Given data:
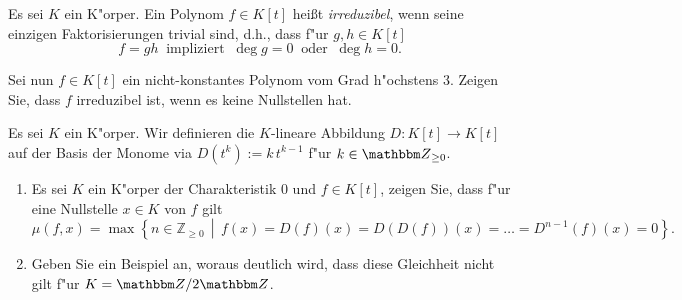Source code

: \documentclass[a4,11pt]{article}
\begin{document}
\vspace*{-17mm}
{
\kopf
}


\begin{aufgabe}[4 Punkte]
Es sei $K$ ein K"orper. Ein Polynom $f\in K[t]$ heißt
\emph{irreduzibel}, wenn seine einzigen Faktorisierungen trivial sind,
d.h., dass f"ur $g,h \in K[t]$
\[
f = gh \ \text{ impliziert } \ \deg g = 0 \ \text{ oder } \ \deg h = 0.
\]


Sei nun $f\in K[t]$ ein nicht-konstantes Polynom
vom Grad h"ochstens $3$. Zeigen Sie, dass $f$ irreduzibel ist, wenn es
keine Nullstellen hat.

\end{aufgabe}

\begin{aufgabe}[4 Punkte]
Es sei $K$ ein K"orper. Wir definieren die $K$-lineare Abbildung $D
\colon K[t] \to K[t]$ auf der Basis der Monome via $D(t^k) := k\,t^{k-1}$
f"ur $k \in \Z_{\ge 0}$. 
  
\begin{enumerate}
\item Es sei $K$ ein K"orper der Charakteristik $0$ und $f \in K[t]$, zeigen Sie, dass f"ur eine Nullstelle $x\in K$ von $f$ gilt
\[
\mu(f,x) = \max \left\{ n \in \mathbb{Z}_{\geq 0} \,\middle|\, f(x) = D(f)(x) =
D(D(f))(x) = \ldots = D^{n-1}(f)(x) = 0 \right\}.
\]
\item Geben Sie ein Beispiel an, woraus deutlich wird, dass diese Gleichheit nicht gilt f"ur $K = \Z/2\Z$.
\end{enumerate}

\end{aufgabe}
\end{document}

What you should do: From the first line to the last, repeat the records exactly and skip the pictures.

Your solution:
Source code

: \documentclass[a4,11pt]{article}
\begin{document}
\vspace*{-17mm}
{
\kopf
}


\begin{aufgabe}[4 Punkte]
Es sei $K$ ein K"orper. Ein Polynom $f\in K[t]$ heißt
\emph{irreduzibel}, wenn seine einzigen Faktorisierungen trivial sind,
d.h., dass f"ur $g,h \in K[t]$
\[
f = gh \ \text{ impliziert } \ \deg g = 0 \ \text{ oder } \ \deg h = 0.
\]


Sei nun $f\in K[t]$ ein nicht-konstantes Polynom
vom Grad h"ochstens $3$. Zeigen Sie, dass $f$ irreduzibel ist, wenn es
keine Nullstellen hat.

\end{aufgabe}

\begin{aufgabe}[4 Punkte]
Es sei $K$ ein K"orper. Wir definieren die $K$-lineare Abbildung $D
\colon K[t] \to K[t]$ auf der Basis der Monome via $D(t^k) := k\,t^{k-1}$
f"ur $k \in \Z_{\ge 0}$. 
  
\begin{enumerate}
\item Es sei $K$ ein K"orper der Charakteristik $0$ und $f \in K[t]$, zeigen Sie, dass f"ur eine Nullstelle $x\in K$ von $f$ gilt
\[
\mu(f,x) = \max \left\{ n \in \mathbb{Z}_{\geq 0} \,\middle|\, f(x) = D(f)(x) =
D(D(f))(x) = \ldots = D^{n-1}(f)(x) = 0 \right\}.
\]
\item Geben Sie ein Beispiel an, woraus deutlich wird, dass diese Gleichheit nicht gilt f"ur $K = \Z/2\Z$.
\end{enumerate}

\end{aufgabe}
\end{document}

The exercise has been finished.